_To do_
Please copy out each line of the entries in which "cout" appears.

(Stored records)
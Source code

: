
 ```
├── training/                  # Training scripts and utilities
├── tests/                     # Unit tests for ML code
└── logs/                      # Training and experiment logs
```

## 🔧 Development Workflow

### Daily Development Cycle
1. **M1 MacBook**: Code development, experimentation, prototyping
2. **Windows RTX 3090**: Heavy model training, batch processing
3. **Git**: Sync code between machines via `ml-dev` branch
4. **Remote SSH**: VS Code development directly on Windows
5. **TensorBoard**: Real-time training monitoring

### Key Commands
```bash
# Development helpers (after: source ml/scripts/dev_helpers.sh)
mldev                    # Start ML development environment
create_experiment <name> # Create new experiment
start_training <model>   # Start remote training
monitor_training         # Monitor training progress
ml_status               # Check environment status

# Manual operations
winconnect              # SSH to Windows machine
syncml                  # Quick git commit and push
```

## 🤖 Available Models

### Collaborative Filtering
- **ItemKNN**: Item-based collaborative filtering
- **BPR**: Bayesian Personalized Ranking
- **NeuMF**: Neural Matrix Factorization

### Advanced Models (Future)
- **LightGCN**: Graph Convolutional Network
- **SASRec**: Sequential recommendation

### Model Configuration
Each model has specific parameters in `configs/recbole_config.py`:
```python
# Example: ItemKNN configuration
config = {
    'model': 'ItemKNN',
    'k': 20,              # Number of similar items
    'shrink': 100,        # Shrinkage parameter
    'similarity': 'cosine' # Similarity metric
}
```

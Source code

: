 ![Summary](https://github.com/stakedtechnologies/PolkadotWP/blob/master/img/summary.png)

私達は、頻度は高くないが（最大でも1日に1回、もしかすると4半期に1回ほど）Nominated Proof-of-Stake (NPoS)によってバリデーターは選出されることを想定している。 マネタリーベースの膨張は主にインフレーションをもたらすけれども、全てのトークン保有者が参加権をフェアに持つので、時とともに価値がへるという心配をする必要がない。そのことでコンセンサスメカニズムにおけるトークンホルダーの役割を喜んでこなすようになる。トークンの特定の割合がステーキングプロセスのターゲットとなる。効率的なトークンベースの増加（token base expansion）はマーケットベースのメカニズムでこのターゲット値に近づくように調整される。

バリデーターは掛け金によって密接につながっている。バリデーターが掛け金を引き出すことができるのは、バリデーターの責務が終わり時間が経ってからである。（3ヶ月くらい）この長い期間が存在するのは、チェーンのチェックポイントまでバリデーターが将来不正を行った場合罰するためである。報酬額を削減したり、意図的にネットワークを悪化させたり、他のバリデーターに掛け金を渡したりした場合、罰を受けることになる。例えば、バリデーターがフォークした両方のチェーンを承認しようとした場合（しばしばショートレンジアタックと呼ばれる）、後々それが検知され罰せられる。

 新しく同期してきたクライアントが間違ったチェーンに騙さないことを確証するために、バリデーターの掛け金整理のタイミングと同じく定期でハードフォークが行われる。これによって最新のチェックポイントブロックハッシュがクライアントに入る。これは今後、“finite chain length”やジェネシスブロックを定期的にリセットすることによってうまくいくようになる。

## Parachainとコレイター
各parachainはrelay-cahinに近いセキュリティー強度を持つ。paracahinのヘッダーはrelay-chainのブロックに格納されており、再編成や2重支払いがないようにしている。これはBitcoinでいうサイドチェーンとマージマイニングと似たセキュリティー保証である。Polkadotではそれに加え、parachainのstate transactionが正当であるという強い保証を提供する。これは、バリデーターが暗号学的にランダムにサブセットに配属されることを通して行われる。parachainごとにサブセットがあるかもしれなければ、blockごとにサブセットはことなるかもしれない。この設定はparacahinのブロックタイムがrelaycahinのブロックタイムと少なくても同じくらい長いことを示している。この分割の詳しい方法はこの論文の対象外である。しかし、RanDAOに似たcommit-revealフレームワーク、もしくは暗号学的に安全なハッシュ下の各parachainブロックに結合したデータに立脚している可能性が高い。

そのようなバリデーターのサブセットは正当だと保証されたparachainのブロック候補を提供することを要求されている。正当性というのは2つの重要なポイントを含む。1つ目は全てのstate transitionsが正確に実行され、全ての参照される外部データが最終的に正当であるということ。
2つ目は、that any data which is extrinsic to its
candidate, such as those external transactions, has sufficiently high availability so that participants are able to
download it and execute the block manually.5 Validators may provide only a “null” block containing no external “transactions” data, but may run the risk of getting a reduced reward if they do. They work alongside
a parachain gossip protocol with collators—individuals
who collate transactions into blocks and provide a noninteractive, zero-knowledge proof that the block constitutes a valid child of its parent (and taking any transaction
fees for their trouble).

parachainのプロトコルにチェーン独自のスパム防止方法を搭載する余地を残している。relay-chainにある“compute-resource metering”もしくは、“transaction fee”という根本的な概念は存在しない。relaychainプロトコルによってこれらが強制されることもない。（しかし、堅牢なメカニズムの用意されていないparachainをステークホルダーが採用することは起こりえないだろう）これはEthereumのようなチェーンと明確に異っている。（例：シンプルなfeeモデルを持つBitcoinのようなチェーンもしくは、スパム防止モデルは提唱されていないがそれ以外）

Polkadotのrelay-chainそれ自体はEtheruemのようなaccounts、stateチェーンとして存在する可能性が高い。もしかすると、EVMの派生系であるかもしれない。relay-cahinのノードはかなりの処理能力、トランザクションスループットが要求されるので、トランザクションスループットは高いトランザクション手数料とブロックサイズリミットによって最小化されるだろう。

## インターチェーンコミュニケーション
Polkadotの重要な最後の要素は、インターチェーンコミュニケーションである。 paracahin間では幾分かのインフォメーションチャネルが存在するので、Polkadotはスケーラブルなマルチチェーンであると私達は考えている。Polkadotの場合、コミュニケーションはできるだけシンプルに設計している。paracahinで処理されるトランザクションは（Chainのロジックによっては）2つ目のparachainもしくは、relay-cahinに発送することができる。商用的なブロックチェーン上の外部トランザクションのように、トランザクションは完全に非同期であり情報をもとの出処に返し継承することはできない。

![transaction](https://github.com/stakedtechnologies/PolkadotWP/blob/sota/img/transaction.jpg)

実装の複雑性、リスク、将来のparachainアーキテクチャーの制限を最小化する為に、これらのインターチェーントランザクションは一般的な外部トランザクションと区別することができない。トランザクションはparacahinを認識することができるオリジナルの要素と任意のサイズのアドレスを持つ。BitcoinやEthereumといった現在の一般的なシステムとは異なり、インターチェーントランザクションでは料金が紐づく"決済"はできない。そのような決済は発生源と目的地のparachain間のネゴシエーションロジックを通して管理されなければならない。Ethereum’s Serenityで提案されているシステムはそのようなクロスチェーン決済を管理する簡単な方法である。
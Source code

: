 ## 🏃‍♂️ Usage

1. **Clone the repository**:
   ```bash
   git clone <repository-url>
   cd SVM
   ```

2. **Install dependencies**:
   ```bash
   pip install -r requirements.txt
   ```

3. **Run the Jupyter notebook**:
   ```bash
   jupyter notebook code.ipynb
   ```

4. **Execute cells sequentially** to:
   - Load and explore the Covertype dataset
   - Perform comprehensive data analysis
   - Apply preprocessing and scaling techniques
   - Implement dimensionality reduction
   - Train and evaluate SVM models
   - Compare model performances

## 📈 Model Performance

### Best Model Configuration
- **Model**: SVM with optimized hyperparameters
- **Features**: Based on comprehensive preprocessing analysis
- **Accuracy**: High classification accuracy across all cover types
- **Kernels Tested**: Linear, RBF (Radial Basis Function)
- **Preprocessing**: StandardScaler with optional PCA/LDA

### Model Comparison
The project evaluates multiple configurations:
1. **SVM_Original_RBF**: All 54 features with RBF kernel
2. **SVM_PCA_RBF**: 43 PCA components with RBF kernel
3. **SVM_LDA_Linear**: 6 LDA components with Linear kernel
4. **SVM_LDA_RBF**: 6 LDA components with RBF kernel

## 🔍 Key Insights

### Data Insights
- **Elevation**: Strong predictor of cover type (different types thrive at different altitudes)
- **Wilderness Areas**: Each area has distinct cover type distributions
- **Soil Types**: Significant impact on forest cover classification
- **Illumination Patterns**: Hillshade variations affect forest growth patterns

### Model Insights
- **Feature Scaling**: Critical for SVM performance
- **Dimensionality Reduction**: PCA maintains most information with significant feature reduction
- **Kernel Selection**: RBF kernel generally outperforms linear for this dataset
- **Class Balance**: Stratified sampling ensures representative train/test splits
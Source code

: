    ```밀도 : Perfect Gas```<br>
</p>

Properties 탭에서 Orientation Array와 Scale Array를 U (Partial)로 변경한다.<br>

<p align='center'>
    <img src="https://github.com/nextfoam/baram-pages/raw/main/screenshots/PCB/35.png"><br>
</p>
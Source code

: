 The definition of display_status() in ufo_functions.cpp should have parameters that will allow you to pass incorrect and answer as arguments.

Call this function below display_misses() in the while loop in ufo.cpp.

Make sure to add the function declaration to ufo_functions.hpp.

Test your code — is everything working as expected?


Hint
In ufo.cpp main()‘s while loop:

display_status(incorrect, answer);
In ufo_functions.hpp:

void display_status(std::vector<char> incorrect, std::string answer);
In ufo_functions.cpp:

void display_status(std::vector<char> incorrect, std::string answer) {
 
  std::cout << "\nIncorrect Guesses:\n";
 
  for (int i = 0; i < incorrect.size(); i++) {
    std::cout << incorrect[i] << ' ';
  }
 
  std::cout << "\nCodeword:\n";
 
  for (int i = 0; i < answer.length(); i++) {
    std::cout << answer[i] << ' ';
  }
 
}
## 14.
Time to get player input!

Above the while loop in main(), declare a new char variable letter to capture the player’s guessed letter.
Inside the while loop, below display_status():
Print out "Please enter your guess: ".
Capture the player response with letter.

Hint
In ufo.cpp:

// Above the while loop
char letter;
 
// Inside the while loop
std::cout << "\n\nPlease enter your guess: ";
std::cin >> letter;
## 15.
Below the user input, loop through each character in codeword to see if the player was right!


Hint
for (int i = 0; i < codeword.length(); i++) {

_Result for this task_
  std::cout << "\nIncorrect Guesses:\n";
    std::cout << incorrect[i] << ' ';
  std::cout << "\nCodeword:\n";
    std::cout << answer[i] << ' ';
std::cout << "\n\nPlease enter your guess: ";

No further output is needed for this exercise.